Greyhound Buses Take a $3.5 Billion Ride to Nowhere

(Bloomberg Opinion) -- When a board rejects a takeover as “fundamentally” undervaluing their company, you kind of expect them to quickly demonstrate the real worth of the business to prove they know what they’re talking about.

Britain’s FirstGroup Plc, the railway and Greyhound bus operator that dismissed two approaches from private equity firm Apollo this year, did just the opposite on Thursday. It announced a 296 million pound ($395 million) yearly loss and the departure of CEO Tim O’Toole. 

In fairness, we don’t know the terms Apollo was proposing before it opted not to make a formal offer. They probably weren’t generous. But after Thursday’s dreadful earnings update, Apollo’s decision looks wise – particularly given the political sensitivities involved in running British railway lines. 

Contrary to expectations, FirstGroup didn’t reinstate a dividend scrapped five years ago. Instead, there was a 277 million pound impairment of Greyhound’s goodwill, plus a 106 million pound “onerous contract” provision related to a U.K. rail franchise. Shareholders sent the stock down as much as 15 percent. At about 97 pence, it’s roughly where it was in 2013 when it had to raise capital.

True, the writedowns clear the decks for a successor. But parting company with O’Toole is the simple bit.
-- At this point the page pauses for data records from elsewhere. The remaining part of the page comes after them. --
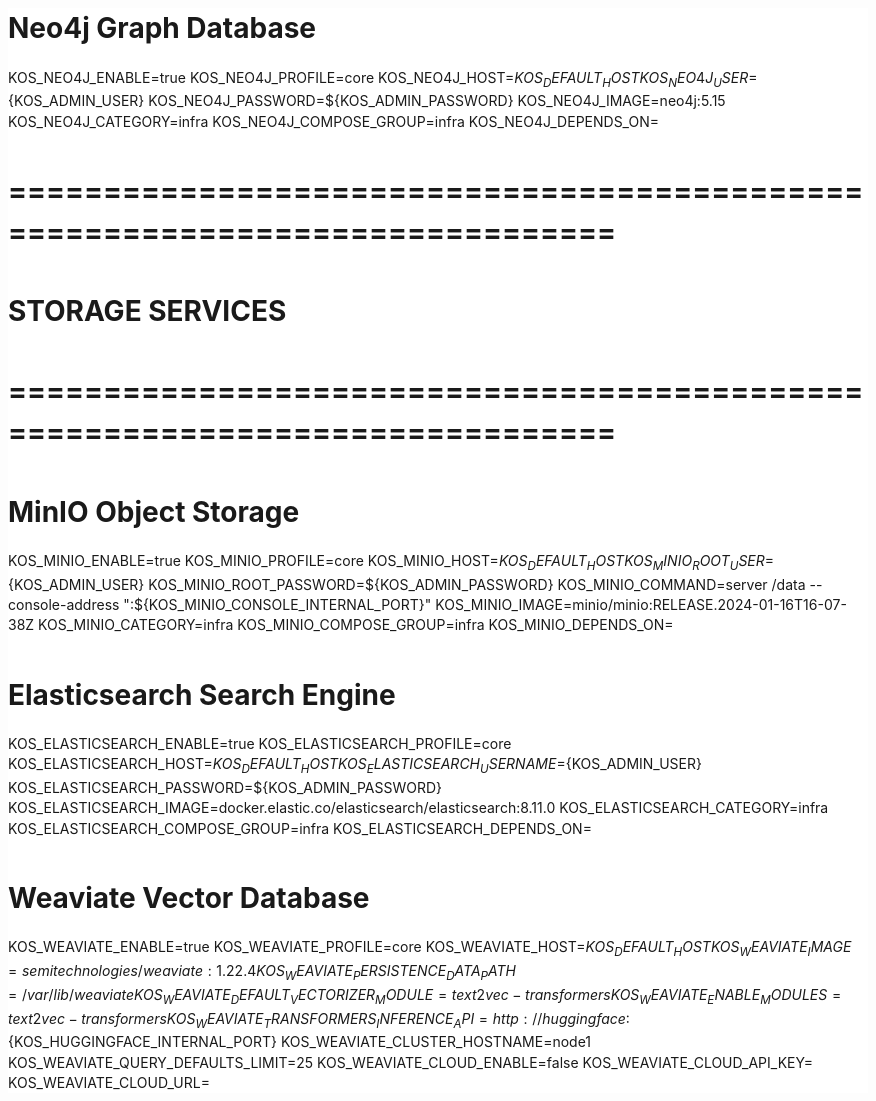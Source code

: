 # Neo4j Graph Database
KOS_NEO4J_ENABLE=true
KOS_NEO4J_PROFILE=core
KOS_NEO4J_HOST=${KOS_DEFAULT_HOST}
KOS_NEO4J_USER=${KOS_ADMIN_USER}
KOS_NEO4J_PASSWORD=${KOS_ADMIN_PASSWORD}
KOS_NEO4J_IMAGE=neo4j:5.15
KOS_NEO4J_CATEGORY=infra
KOS_NEO4J_COMPOSE_GROUP=infra
KOS_NEO4J_DEPENDS_ON=

# =============================================================================
# STORAGE SERVICES
# =============================================================================

# MinIO Object Storage
KOS_MINIO_ENABLE=true
KOS_MINIO_PROFILE=core
KOS_MINIO_HOST=${KOS_DEFAULT_HOST}
KOS_MINIO_ROOT_USER=${KOS_ADMIN_USER}
KOS_MINIO_ROOT_PASSWORD=${KOS_ADMIN_PASSWORD}
KOS_MINIO_COMMAND=server /data --console-address ":${KOS_MINIO_CONSOLE_INTERNAL_PORT}"
KOS_MINIO_IMAGE=minio/minio:RELEASE.2024-01-16T16-07-38Z
KOS_MINIO_CATEGORY=infra
KOS_MINIO_COMPOSE_GROUP=infra
KOS_MINIO_DEPENDS_ON=

# Elasticsearch Search Engine
KOS_ELASTICSEARCH_ENABLE=true
KOS_ELASTICSEARCH_PROFILE=core
KOS_ELASTICSEARCH_HOST=${KOS_DEFAULT_HOST}
KOS_ELASTICSEARCH_USERNAME=${KOS_ADMIN_USER}
KOS_ELASTICSEARCH_PASSWORD=${KOS_ADMIN_PASSWORD}
KOS_ELASTICSEARCH_IMAGE=docker.elastic.co/elasticsearch/elasticsearch:8.11.0
KOS_ELASTICSEARCH_CATEGORY=infra
KOS_ELASTICSEARCH_COMPOSE_GROUP=infra
KOS_ELASTICSEARCH_DEPENDS_ON=

# Weaviate Vector Database
KOS_WEAVIATE_ENABLE=true
KOS_WEAVIATE_PROFILE=core
KOS_WEAVIATE_HOST=${KOS_DEFAULT_HOST}
KOS_WEAVIATE_IMAGE=semitechnologies/weaviate:1.22.4
KOS_WEAVIATE_PERSISTENCE_DATA_PATH=/var/lib/weaviate
KOS_WEAVIATE_DEFAULT_VECTORIZER_MODULE=text2vec-transformers
KOS_WEAVIATE_ENABLE_MODULES=text2vec-transformers
KOS_WEAVIATE_TRANSFORMERS_INFERENCE_API=http://huggingface:${KOS_HUGGINGFACE_INTERNAL_PORT}
KOS_WEAVIATE_CLUSTER_HOSTNAME=node1
KOS_WEAVIATE_QUERY_DEFAULTS_LIMIT=25
KOS_WEAVIATE_CLOUD_ENABLE=false
KOS_WEAVIATE_CLOUD_API_KEY=
KOS_WEAVIATE_CLOUD_URL=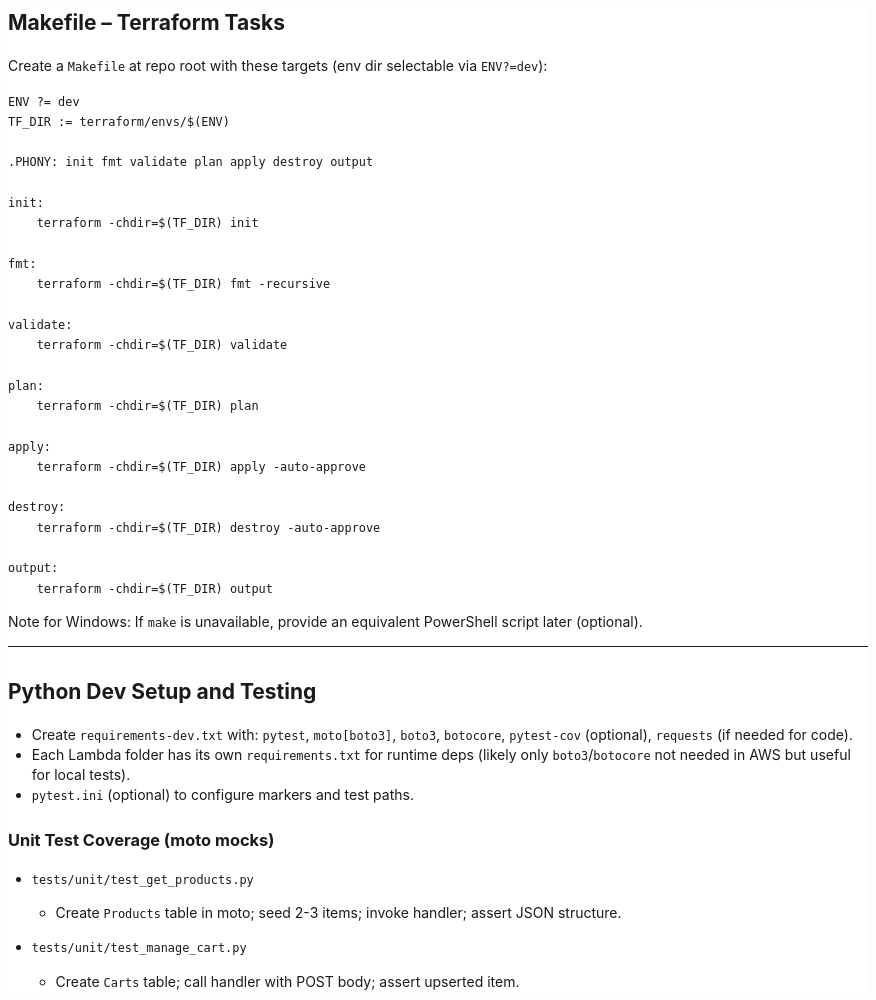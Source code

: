## Makefile – Terraform Tasks

Create a `Makefile` at repo root with these targets (env dir selectable via `ENV?=dev`):

```
ENV ?= dev
TF_DIR := terraform/envs/$(ENV)

.PHONY: init fmt validate plan apply destroy output

init:
	terraform -chdir=$(TF_DIR) init

fmt:
	terraform -chdir=$(TF_DIR) fmt -recursive

validate:
	terraform -chdir=$(TF_DIR) validate

plan:
	terraform -chdir=$(TF_DIR) plan

apply:
	terraform -chdir=$(TF_DIR) apply -auto-approve

destroy:
	terraform -chdir=$(TF_DIR) destroy -auto-approve

output:
	terraform -chdir=$(TF_DIR) output
```

Note for Windows: If `make` is unavailable, provide an equivalent PowerShell script later (optional).

---

## Python Dev Setup and Testing

- Create `requirements-dev.txt` with: `pytest`, `moto[boto3]`, `boto3`, `botocore`, `pytest-cov` (optional), `requests` (if needed for code).
- Each Lambda folder has its own `requirements.txt` for runtime deps (likely only `boto3`/`botocore` not needed in AWS but useful for local tests).
- `pytest.ini` (optional) to configure markers and test paths.

### Unit Test Coverage (moto mocks)

- `tests/unit/test_get_products.py`
  - Create `Products` table in moto; seed 2-3 items; invoke handler; assert JSON structure.

- `tests/unit/test_manage_cart.py`
  - Create `Carts` table; call handler with POST body; assert upserted item.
The group, whose assets straddle the U.S. and U.K., is too complex, and its thirst for capital means there’s not much cash left to pay down debt and to fund a big pension deficit. Finance director Matthew Gregory has announced a review of Greyhound. But fixing it, or selling it for a good price, won’t be easy. 

Greyhound Buses Take a $3.5 Billion Ride to Nowhere

FirstGroup bought Greyhound in 2007 in a $3.5 billion acquisition that included a network of yellow school buses, whose performance has been better. The purchase was made at the top of the market and contributed to a quadrupling of net debt, which the company has been struggling to eradicate. 

Greyhound may be an “iconic” American brand, but FirstGroup realized too late that passengers aren’t sentimental. Many prefer to fly instead. A surge in new airline capacity has kept flight fares competitive and connected more cities directly. Tighter immigration checks have taken a toll on Greyhound traffic near the Mexican border.

Greyhound is struggling to cut costs because its aging fleet needs maintenance and a driver shortage has led to higher wages. Scrapping routes is also difficult without losing one of the bus network’s chief appeals: being able to find connections. Like-for-like sales fell in the financial year to March and the adjusted operating margin shrank to 3.6 percent. The next year could be tougher still. 

Greyhound is sitting on some valuable inner-city property. But if FirstGroup decides to sell, it’s unlikely to fetch anywhere near the price paid in 2007. The accounts show a carrying value of 313 million pounds.

Investor anger is natural, and there will doubtless be talk of a breakup of the company. But the U.K. rail business is hardly a golden asset. FirstGroup’s provision for anticipated losses on its TransPennine rail contract suggests it was too optimistic about passenger growth. That could augur badly for its other rail concessions. 

So what about a takeover? FirstGroup chairman Wolfhart Hauser told analysts on Thursday that he wasn’t opposed to a bid, so long as it provides value to shareholders. With the CEO gone and management seemingly bereft of ideas, perhaps the board would listen more carefully if an Apollo called again.